I wanted to give other expecting twin mamas some solidarity. There’s nothing wrong with us, it’s just really and truly THAT HARD!
When I thought about becoming pregnant again, I was really scared that it would be an incredibly difficult pregnancy again. Even though there is only one, I know that each pregnancy can be progressively harder and harder on the body.
At 17 weeks, I can say, with a HUGE sigh of relief, that it’s been much easier than my twin pregnancy.
Sure, there’s plenty of time for things to become challenging, and I’m sure the third trimester will be rough… especially as I have three other little ones to take care of.
But for now, I’m allowing myself to just feel JOY that things are easier for me this time around!
4. I’m Showing Even Earlier
I’m sure this is a combination of this being my third pregnancy, as well as pregnancy after twins, but I was showing very early!
I honestly was surprised, because it’s expected that you show earlier with twins.

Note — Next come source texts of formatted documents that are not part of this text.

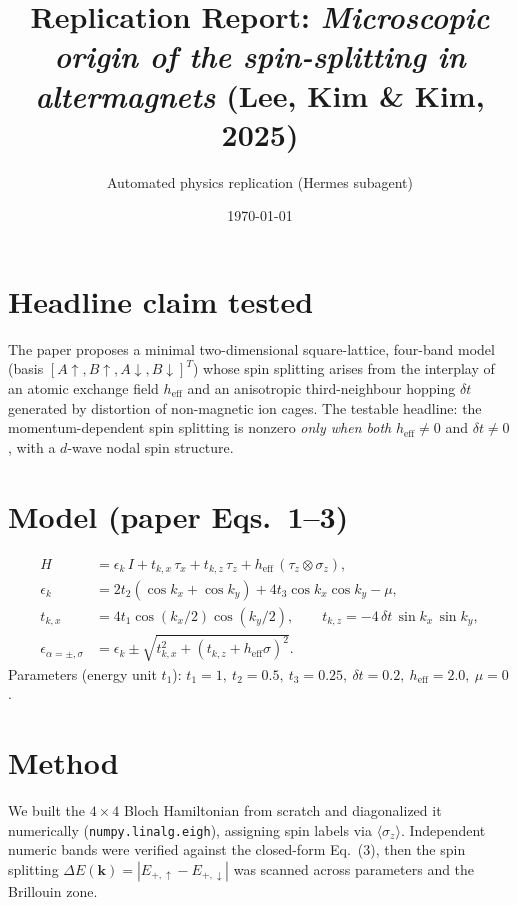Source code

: \documentclass[11pt]{article}
\title{Replication Report: \emph{Microscopic origin of the spin-splitting in altermagnets} (Lee, Kim \& Kim, 2025)}
\author{Automated physics replication (Hermes subagent)}
\date{\today}
\begin{document}
\maketitle

\section{Headline claim tested}
The paper proposes a minimal two-dimensional square-lattice, four-band model
(basis $[A\!\uparrow,B\!\uparrow,A\!\downarrow,B\!\downarrow]^T$) whose spin
splitting arises from the interplay of an atomic exchange field $h_{\text{eff}}$
and an anisotropic third-neighbour hopping $\delta t$ generated by distortion of
non-magnetic ion cages. The testable headline: the momentum-dependent spin
splitting is nonzero \emph{only when both} $h_{\text{eff}}\neq0$ and
$\delta t\neq0$, with a $d$-wave nodal spin structure.

\section{Model (paper Eqs.\ 1--3)}
\begin{align}
H &= \epsilon_k\, I + t_{k,x}\,\tau_x + t_{k,z}\,\tau_z + h_{\text{eff}}\,(\tau_z\otimes\sigma_z),\\
\epsilon_k &= 2t_2(\cos k_x+\cos k_y) + 4t_3\cos k_x\cos k_y - \mu,\\
t_{k,x} &= 4t_1\cos(k_x/2)\cos(k_y/2),\qquad
t_{k,z} = -4\,\delta t\,\sin k_x\,\sin k_y,\\
\epsilon_{\alpha=\pm,\sigma} &= \epsilon_k \pm \sqrt{t_{k,x}^2 + (t_{k,z}+h_{\text{eff}}\sigma)^2}.
\end{align}
Parameters (energy unit $t_1$): $t_1{=}1,\ t_2{=}0.5,\ t_3{=}0.25,\ \delta t{=}0.2,\ h_{\text{eff}}{=}2.0,\ \mu{=}0$.

\section{Method}
We built the $4\times4$ Bloch Hamiltonian from scratch and diagonalized it
numerically (\texttt{numpy.linalg.eigh}), assigning spin labels via
$\langle\sigma_z\rangle$. Independent numeric bands were verified against the
closed-form Eq.~(3), then the spin splitting
$\Delta E(\mathbf{k})=|E_{+,\uparrow}-E_{+,\downarrow}|$ was scanned across
parameters and the Brillouin zone.
\end{document}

But pregnancy after twins? I didn’t expect to be showing so early!
It does make sense though.
Not only does the uterus grow at a faster rate during a twin pregnancy, but the uterus will be larger and heavier in a twin pregnancy than a singleton pregnancy.
So, when you’re pregnant with a singleton after twins, your uterus knows exactly what it’s supposed to do. It’s like riding a bike, it comes right back!
5. I’m Not Frantic About Getting Everything Ready
By not frantic, I mean that I forgot.
I was 17 weeks pregnant this past Saturday. As I was doing some Christmas shopping online, I came across a deal for a baby car seat, and it hit me.
Umm, I need to prepare for this baby. I need to buy a car seat!
I have so much going on with my mental load in caring for my 3 children, that I completely forgot that I need to purchase things for this sweet babe in my belly and set up a nursery!
Now, I’m only 17 weeks, no big deal, plenty of time, right?
Pretty sure I had both nurseries either complete or almost complete at this point in my previous pregnancies.
I like to get things done EARLY and the earlier the better!
So. Taking suggestions for the best baby items, because it’s been almost 4 years since I’ve done this!
6. I’m Allowing Myself to Feel Joy
I did not truly enjoy either of my previous pregnancies. While my pregnancy with Theo was relatively smooth, I was just so anxious to meet him and hold him in my arms, that I did not enjoy being pregnant.
And with my twin pregnancy, I was such a nervous wreck and in pain that I enjoyed it 0%.
This time around???? I’m trying to enjoy it.
I’m eating all the delicious foods that I want to.
And if I want a new maternity outfit to make myself feel good about my body, I’m buying it. In the past, I’ve been very frugal during my pregnancies because it doesn’t make sense to invest money in something you can only wear temporarily.
This time, I’m doing it.
I’ve realized that it’s worth it spend extra money or eat an extra piece of cake to experience joy for 9-months.